Beetz, der auch Präsident des Fußball-Drittligisten SV Waldhof Mannheim ist, verfügt über jahrzehntelange Erfahrung im Luxus- und Konsumgütersegment. Während des Zusammenschlusses von Galeria Kaufhof und Karstadt in den Jahren 2018 und 2019 war er bereits Aufsichtsratschef von Kaufhof. Jetzt will er zusammen mit Galeria-Chef Olivier Van den Bossche Galeria führen - Van den Bossche als operativer Vorstandschef, Beetz als Miteigentümer und «Chairman» (zu deutsch: Vorsitzender).
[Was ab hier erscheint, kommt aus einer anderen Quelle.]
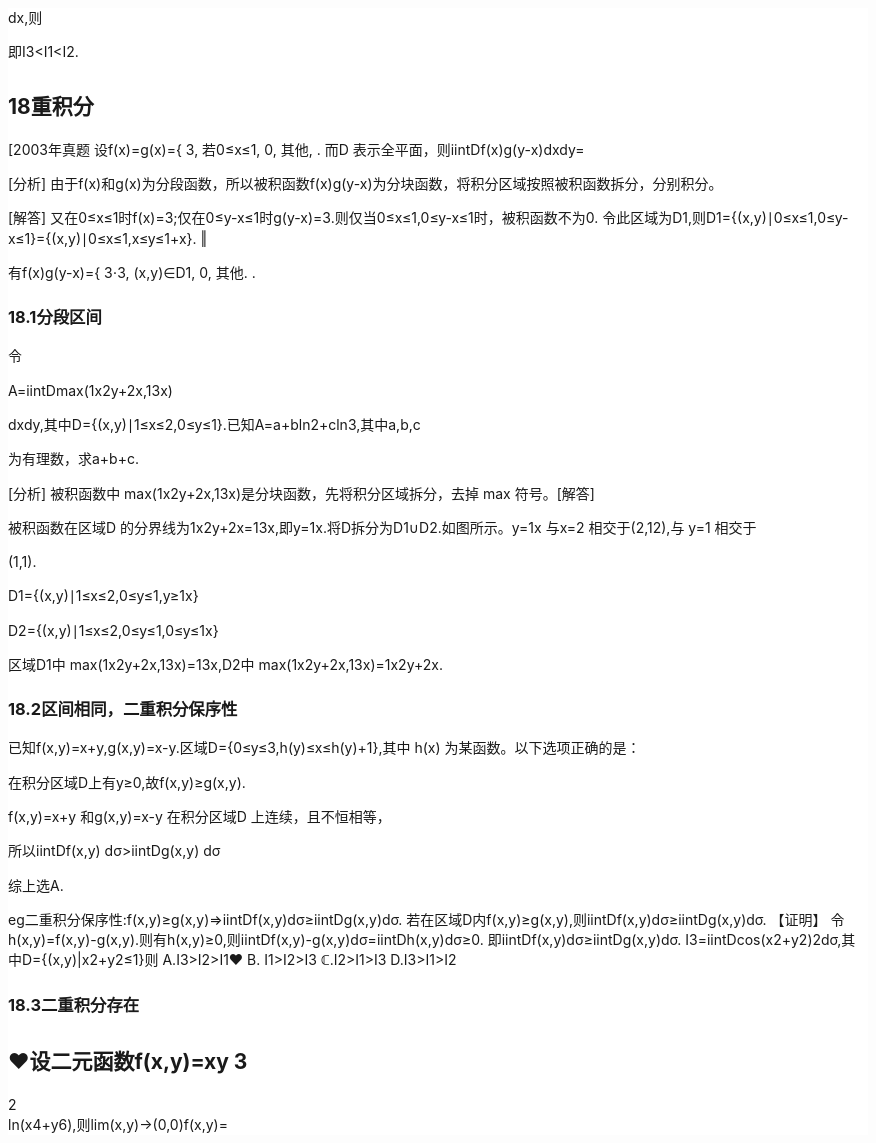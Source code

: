 dx,则 

即I3<I1<I2. 

## 18重积分

[2003年真题 设f(x)=g(x)={ 3, 若0≤x≤1, 0, 其他, . 而D 表示全平面，则iintDf(x)⁢g⁢(y-x)dxdy=

[分析] 由于f(x)和g(x)为分段函数，所以被积函数f(x)⁢g⁢(y-x)为分块函数，将积分区域按照被积函数拆分，分别积分。 

[解答] 又在0≤x≤1时f(x)=3;仅在0≤y-x≤1时g⁢(y-x)=3.则仅当0≤x≤1,0≤y-x≤1时，被积函数不为0. 令此区域为D1,则D1={(x,y)∣0≤x≤1,0≤y-x≤1}={(x,y)∣0≤x≤1,x≤y≤1+x}. ‖

有f(x)⁢g⁢(y-x)={ 3⋅3, (x,y)∈D1, 0, 其他. .

### 18.1分段区间

令 

A=iintDmax⁡(1x2⁢y+2⁢x,13⁢x)

dxdy,其中D={(x,y)∣1≤x≤2,0≤y≤1}.已知A=a+b⁢ln⁡2+c⁢ln⁡3,其中a,b,c

为有理数，求a+b+c. 

[分析] 被积函数中 max⁡(1x2⁢y+2⁢x,13⁢x)是分块函数，先将积分区域拆分，去掉 max 符号。[解答] 

被积函数在区域D 的分界线为1x2⁢y+2⁢x=13⁢x,即y=1x.将D拆分为D1∪D2.如图所示。y=1x 与x=2 相交于(2,12),与 y=1 相交于 

(1,1). 

D1={(x,y)∣1≤x≤2,0≤y≤1,y≥1x}

D2={(x,y)∣1≤x≤2,0≤y≤1,0≤y≤1x}

区域D1中 max⁡(1x2⁢y+2⁢x,13⁢x)=13⁢x,D2中 max(1x2⁢y+2⁢x,13⁢x)=1x2⁢y+2⁢x. 

### 18.2区间相同，二重积分保序性

已知f(x,y)=x+y,g(x,y)=x-y.区域D={0≤y≤3,h(y)≤x≤h(y)+1},其中 h(x) 为某函数。以下选项正确的是： 

在积分区域D上有y≥0,故f(x,y)≥g(x,y). 

f(x,y)=x+y 和g(x,y)=x-y 在积分区域D 上连续，且不恒相等， 

所以iintDf(x,y) dσ>iintDg(x,y) dσ

综上选A. 

eg二重积分保序性:f(x,y)≥g(x,y)⇒iintDf(x,y)⁡dσ≥iintDg(x,y)⁡dσ. 若在区域D⁢内f(x,y)≥g(x,y),则iintDf(x,y)⁡dσ≥iintDg(x,y)⁡dσ. 【证明】 令h(x,y)=f(x,y)-g(x,y).⁡则有h(x,y)≥0,则iintDf(x,y)-g(x,y)⁡dσ=iintDh(x,y)⁡dσ≥0. 即iintDf(x,y)⁡dσ≥iintDg(x,y)⁡dσ. I3=iintDcos⁡(x2+y2)2⁡dσ,其中D={(x,y)|x2+y2≤1}则 A.⁡I3>I2>I1♥ B.  I1>I2>I3 ℂ.⁡I2>I1>I3 D.⁡I3>I1>I2

### 18.3二重积分存在

♥设二元函数f(x,y)=xy 3  
---  
2  
ln(x4+y6),则lim(x,y)→(0,0)f(x,y)= 
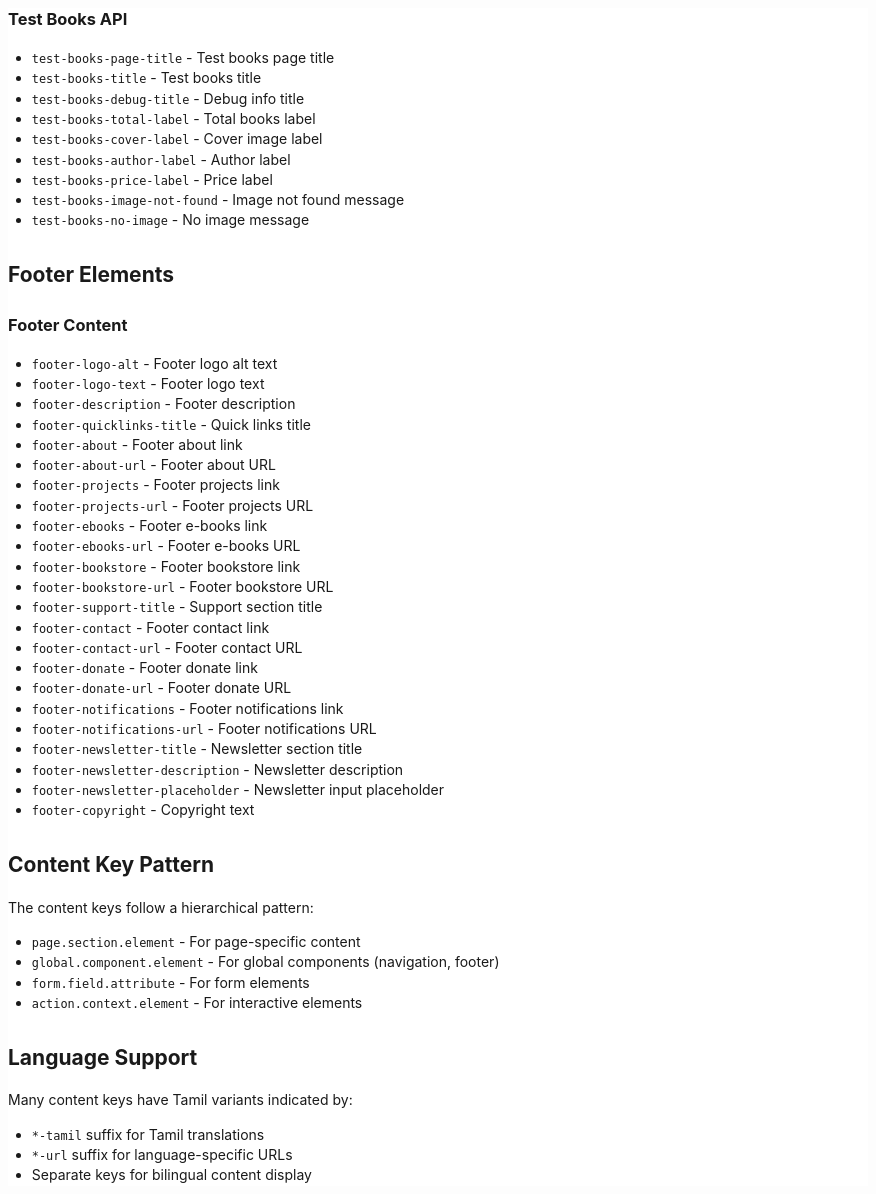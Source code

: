 ### Test Books API
- `test-books-page-title` - Test books page title
- `test-books-title` - Test books title
- `test-books-debug-title` - Debug info title
- `test-books-total-label` - Total books label
- `test-books-cover-label` - Cover image label
- `test-books-author-label` - Author label
- `test-books-price-label` - Price label
- `test-books-image-not-found` - Image not found message
- `test-books-no-image` - No image message

## Footer Elements

### Footer Content
- `footer-logo-alt` - Footer logo alt text
- `footer-logo-text` - Footer logo text
- `footer-description` - Footer description
- `footer-quicklinks-title` - Quick links title
- `footer-about` - Footer about link
- `footer-about-url` - Footer about URL
- `footer-projects` - Footer projects link
- `footer-projects-url` - Footer projects URL
- `footer-ebooks` - Footer e-books link
- `footer-ebooks-url` - Footer e-books URL
- `footer-bookstore` - Footer bookstore link
- `footer-bookstore-url` - Footer bookstore URL
- `footer-support-title` - Support section title
- `footer-contact` - Footer contact link
- `footer-contact-url` - Footer contact URL
- `footer-donate` - Footer donate link
- `footer-donate-url` - Footer donate URL
- `footer-notifications` - Footer notifications link
- `footer-notifications-url` - Footer notifications URL
- `footer-newsletter-title` - Newsletter section title
- `footer-newsletter-description` - Newsletter description
- `footer-newsletter-placeholder` - Newsletter input placeholder
- `footer-copyright` - Copyright text

## Content Key Pattern

The content keys follow a hierarchical pattern:
- `page.section.element` - For page-specific content
- `global.component.element` - For global components (navigation, footer)
- `form.field.attribute` - For form elements
- `action.context.element` - For interactive elements

## Language Support

Many content keys have Tamil variants indicated by:
- `*-tamil` suffix for Tamil translations
- `*-url` suffix for language-specific URLs
- Separate keys for bilingual content display
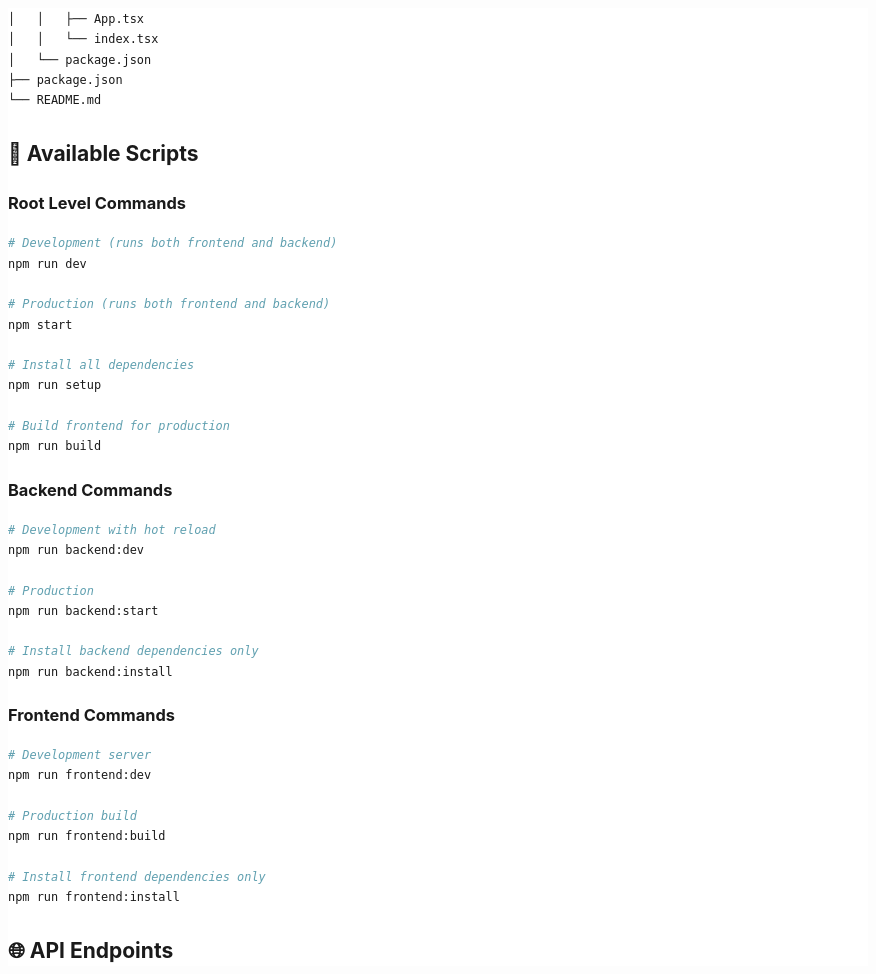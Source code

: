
 ```
│   │   ├── App.tsx
│   │   └── index.tsx
│   └── package.json
├── package.json
└── README.md
```

## 🔧 Available Scripts

### Root Level Commands

```bash
# Development (runs both frontend and backend)
npm run dev

# Production (runs both frontend and backend)
npm start

# Install all dependencies
npm run setup

# Build frontend for production
npm run build
```

### Backend Commands

```bash
# Development with hot reload
npm run backend:dev

# Production
npm run backend:start

# Install backend dependencies only
npm run backend:install
```

### Frontend Commands

```bash
# Development server
npm run frontend:dev

# Production build
npm run frontend:build

# Install frontend dependencies only
npm run frontend:install
```

## 🌐 API Endpoints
Mit dem Eigentümer von NRDC, Richard Baker, ist Beetz nach eigenen Angaben «schon seit Jahren freundschaftlich verbunden». 

«Wir wollen langfristig investieren, entwickeln und wachsen», sagte Beetz. Die nächsten Wochen seien entscheidend, um die Voraussetzungen für ein solides Geschäftsmodell zu schaffen. Wenn diese Voraussetzungen erfüllt sind, «können wir Galeria auf einen erfolgreichen Kurs bringen», so Beetz. «Wir schieben einen ganzen Batzen Cash in das Unternehmen.» Galeria werde sofort Zugriff drauf haben. Wie viel Geld die neuen Eigentümer investieren wollen, sagte er nicht.

Die Übernahme durch das Konsortium bietet nach Ansicht des Deutschen Städtetages eine Zukunftsperspektive. «Viele Städte mit Galeria-Standorten werden heute aufatmen», erklärte Hauptgeschäftsführer Helmut Dedy. «Mit der Trennung von der Signa-Gruppe haben diese Häuser eine echte Chance auf einen Neustart.» Die Gewerkschaft Verdi forderte, dass der neue Eigentümer in das Unternehmen investiere, die Standorte erhalte und für die Beschäftigten langfristig die Arbeitsplätze sichere. «Der neue Eigentümer sollte gemeinsam mit den Beschäftigten ein modernes Zukunftskonzept entwickeln und auf den Weg bringen, das die Stärke der Warenhäuser ausspielt: ein breites Sortiment gepaart mit guter Beratung», erklärte Bundesvorstand Silke Zimmer.